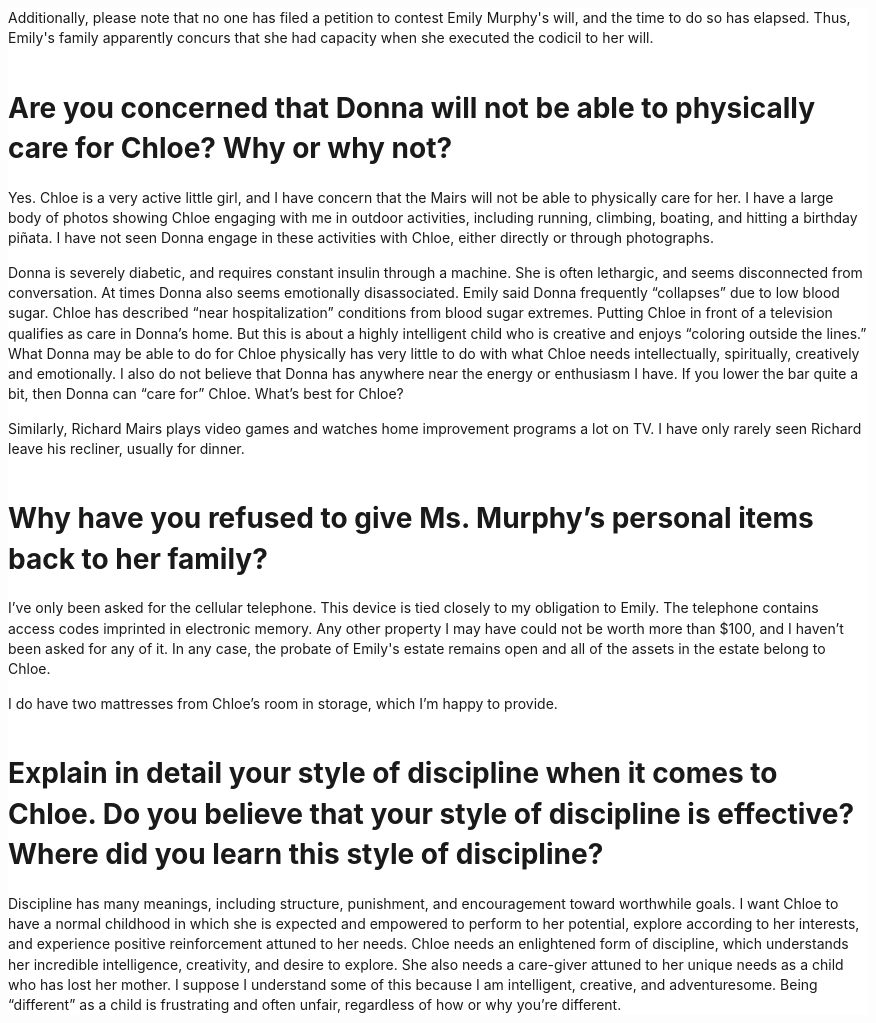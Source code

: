 Additionally, please note that no one has filed a petition to contest
Emily Murphy's will, and the time to do so has elapsed. Thus, Emily's
family apparently concurs that she had capacity when she executed the
codicil to her will.

Are you concerned that Donna will not be able to physically care for Chloe? Why or why not?
===========================================================================================

Yes. Chloe is a very active little girl, and I have concern that the
Mairs will not be able to physically care for her. I have a large body
of photos showing Chloe engaging with me in outdoor activities,
including running, climbing, boating, and hitting a birthday piñata. I
have not seen Donna engage in these activities with Chloe, either
directly or through photographs.

Donna is severely diabetic, and requires constant insulin through a
machine. She is often lethargic, and seems disconnected from
conversation. At times Donna also seems emotionally disassociated. Emily
said Donna frequently “collapses” due to low blood sugar. Chloe has
described “near hospitalization” conditions from blood sugar extremes.
Putting Chloe in front of a television qualifies as care in Donna’s
home. But this is about a highly intelligent child who is creative and
enjoys “coloring outside the lines.” What Donna may be able to do for
Chloe physically has very little to do with what Chloe needs
intellectually, spiritually, creatively and emotionally. I also do not
believe that Donna has anywhere near the energy or enthusiasm I have. If
you lower the bar quite a bit, then Donna can “care for” Chloe. What’s
best for Chloe?

Similarly, Richard Mairs plays video games and watches home improvement
programs a lot on TV. I have only rarely seen Richard leave his
recliner, usually for dinner.

Why have you refused to give Ms. Murphy’s personal items back to her family?
============================================================================

I’ve only been asked for the cellular telephone. This device is tied
closely to my obligation to Emily. The telephone contains access codes
imprinted in electronic memory. Any other property I may have could not
be worth more than \$100, and I haven’t been asked for any of it. In any
case, the probate of Emily's estate remains open and all of the assets
in the estate belong to Chloe.

I do have two mattresses from Chloe’s room in storage, which I’m happy
to provide.

Explain in detail your style of discipline when it comes to Chloe. Do you believe that your style of discipline is effective? Where did you learn this style of discipline?
===========================================================================================================================================================================

Discipline has many meanings, including structure, punishment, and
encouragement toward worthwhile goals. I want Chloe to have a normal
childhood in which she is expected and empowered to perform to her
potential, explore according to her interests, and experience positive
reinforcement attuned to her needs. Chloe needs an enlightened form of
discipline, which understands her incredible intelligence, creativity,
and desire to explore. She also needs a care-giver attuned to her unique
needs as a child who has lost her mother. I suppose I understand some of
this because I am intelligent, creative, and adventuresome. Being
“different” as a child is frustrating and often unfair, regardless of
how or why you’re different.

--*--

- _About this task_
Count the lines in the records that contain the word "physically", and give only that number.

- _Finished exercise_
3